- **Task prompt**: In the records that follow, how many lines contain the word "misled"? Give only that figure.
-------------------------
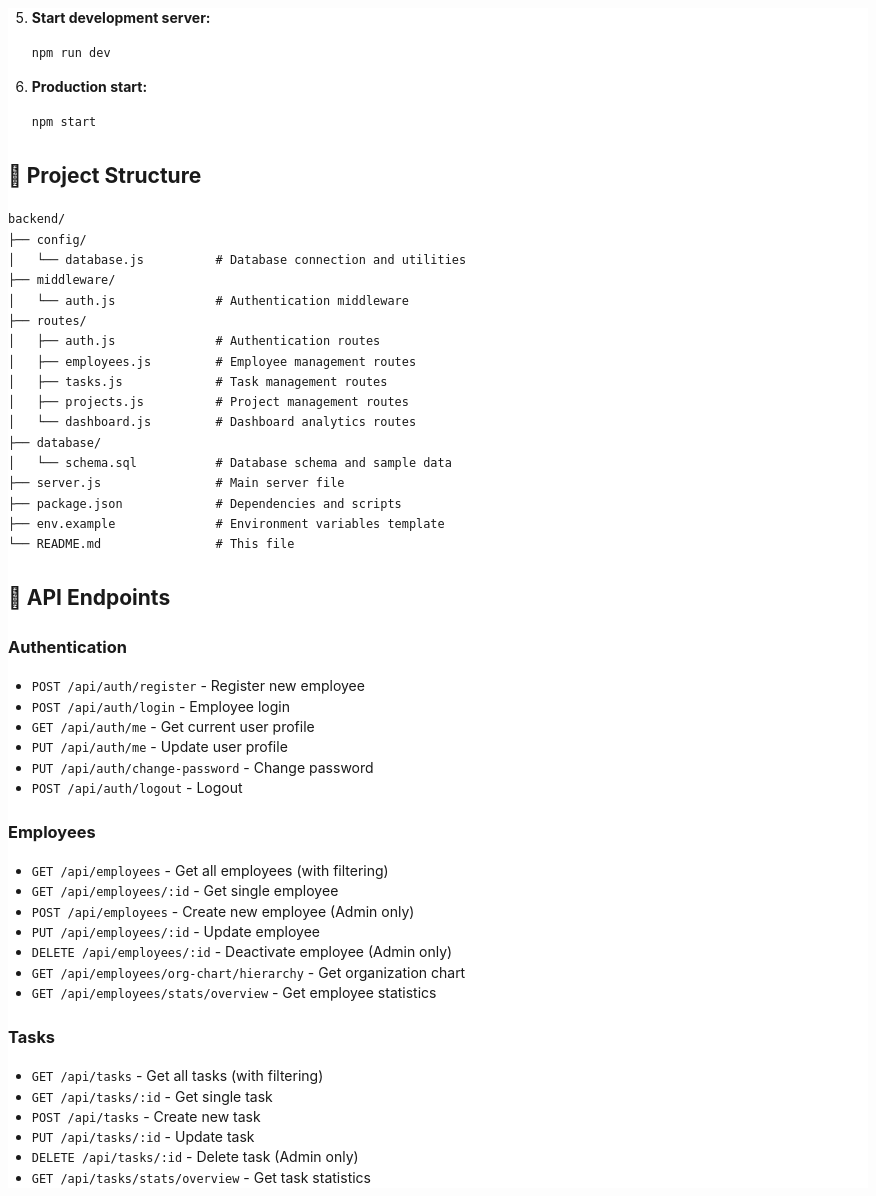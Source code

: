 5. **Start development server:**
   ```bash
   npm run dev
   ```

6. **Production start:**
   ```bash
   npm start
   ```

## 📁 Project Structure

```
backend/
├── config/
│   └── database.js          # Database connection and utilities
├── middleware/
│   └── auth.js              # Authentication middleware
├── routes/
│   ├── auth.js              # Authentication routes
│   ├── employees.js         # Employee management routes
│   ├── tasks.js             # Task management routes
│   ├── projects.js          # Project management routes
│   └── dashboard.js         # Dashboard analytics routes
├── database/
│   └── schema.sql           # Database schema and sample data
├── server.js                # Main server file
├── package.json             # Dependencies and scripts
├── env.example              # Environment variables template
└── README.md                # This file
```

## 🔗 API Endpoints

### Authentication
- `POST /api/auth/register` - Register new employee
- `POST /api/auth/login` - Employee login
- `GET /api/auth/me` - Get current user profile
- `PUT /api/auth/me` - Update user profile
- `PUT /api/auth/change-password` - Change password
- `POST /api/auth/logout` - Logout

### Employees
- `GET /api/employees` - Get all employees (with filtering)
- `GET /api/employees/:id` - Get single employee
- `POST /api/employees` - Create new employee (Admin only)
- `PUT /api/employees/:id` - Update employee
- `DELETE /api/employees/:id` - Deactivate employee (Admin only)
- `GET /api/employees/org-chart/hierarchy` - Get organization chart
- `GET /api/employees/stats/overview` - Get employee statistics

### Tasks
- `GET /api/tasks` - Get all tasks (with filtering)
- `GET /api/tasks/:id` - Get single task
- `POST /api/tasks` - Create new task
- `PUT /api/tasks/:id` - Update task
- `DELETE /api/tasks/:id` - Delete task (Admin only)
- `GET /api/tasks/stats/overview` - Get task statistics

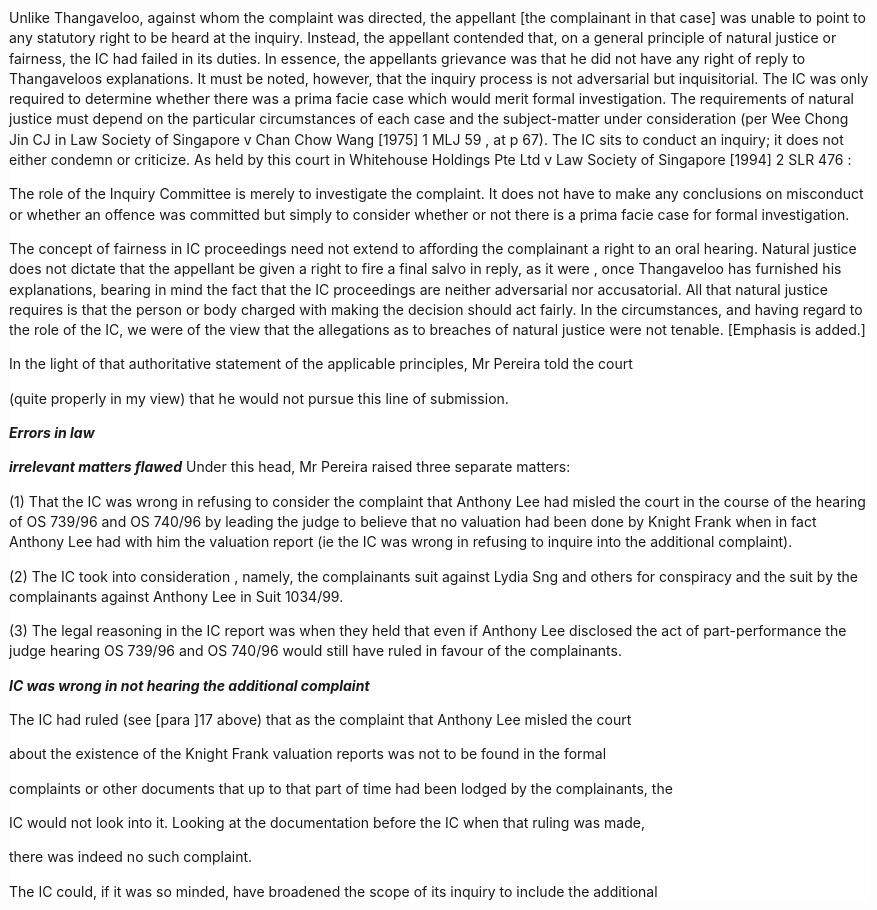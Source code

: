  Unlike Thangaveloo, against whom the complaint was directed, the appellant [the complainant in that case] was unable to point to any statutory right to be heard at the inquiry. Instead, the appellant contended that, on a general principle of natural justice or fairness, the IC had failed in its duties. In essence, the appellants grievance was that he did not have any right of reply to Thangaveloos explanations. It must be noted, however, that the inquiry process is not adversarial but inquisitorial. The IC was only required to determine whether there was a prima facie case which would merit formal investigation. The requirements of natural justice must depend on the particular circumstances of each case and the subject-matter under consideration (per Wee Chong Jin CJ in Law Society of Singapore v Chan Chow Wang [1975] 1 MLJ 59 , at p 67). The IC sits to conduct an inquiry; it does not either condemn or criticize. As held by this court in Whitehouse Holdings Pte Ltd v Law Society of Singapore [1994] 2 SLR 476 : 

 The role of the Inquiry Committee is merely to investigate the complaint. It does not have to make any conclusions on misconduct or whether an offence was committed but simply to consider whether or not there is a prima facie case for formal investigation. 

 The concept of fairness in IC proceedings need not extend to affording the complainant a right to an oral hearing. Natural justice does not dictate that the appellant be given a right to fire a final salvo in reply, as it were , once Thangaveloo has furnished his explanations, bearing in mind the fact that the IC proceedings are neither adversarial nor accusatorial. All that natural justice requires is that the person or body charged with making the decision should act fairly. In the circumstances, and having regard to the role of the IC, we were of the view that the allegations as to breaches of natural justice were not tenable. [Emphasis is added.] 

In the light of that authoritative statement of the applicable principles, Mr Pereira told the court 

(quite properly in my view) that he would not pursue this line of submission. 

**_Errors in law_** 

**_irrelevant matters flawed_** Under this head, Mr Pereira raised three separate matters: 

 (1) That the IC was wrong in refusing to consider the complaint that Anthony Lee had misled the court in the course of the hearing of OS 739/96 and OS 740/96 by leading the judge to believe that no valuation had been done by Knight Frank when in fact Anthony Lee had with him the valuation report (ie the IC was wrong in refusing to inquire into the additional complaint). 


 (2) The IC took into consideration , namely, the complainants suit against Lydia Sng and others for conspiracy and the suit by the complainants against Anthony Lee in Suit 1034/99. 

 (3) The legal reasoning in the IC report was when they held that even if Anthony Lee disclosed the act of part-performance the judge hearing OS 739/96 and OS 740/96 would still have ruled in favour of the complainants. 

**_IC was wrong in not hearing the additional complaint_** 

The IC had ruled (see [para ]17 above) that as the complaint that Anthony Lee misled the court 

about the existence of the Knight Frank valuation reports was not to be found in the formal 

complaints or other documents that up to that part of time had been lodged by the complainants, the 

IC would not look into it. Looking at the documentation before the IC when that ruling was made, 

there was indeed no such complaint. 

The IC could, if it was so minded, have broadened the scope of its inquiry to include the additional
-------------------------
- **Exercise result**: 2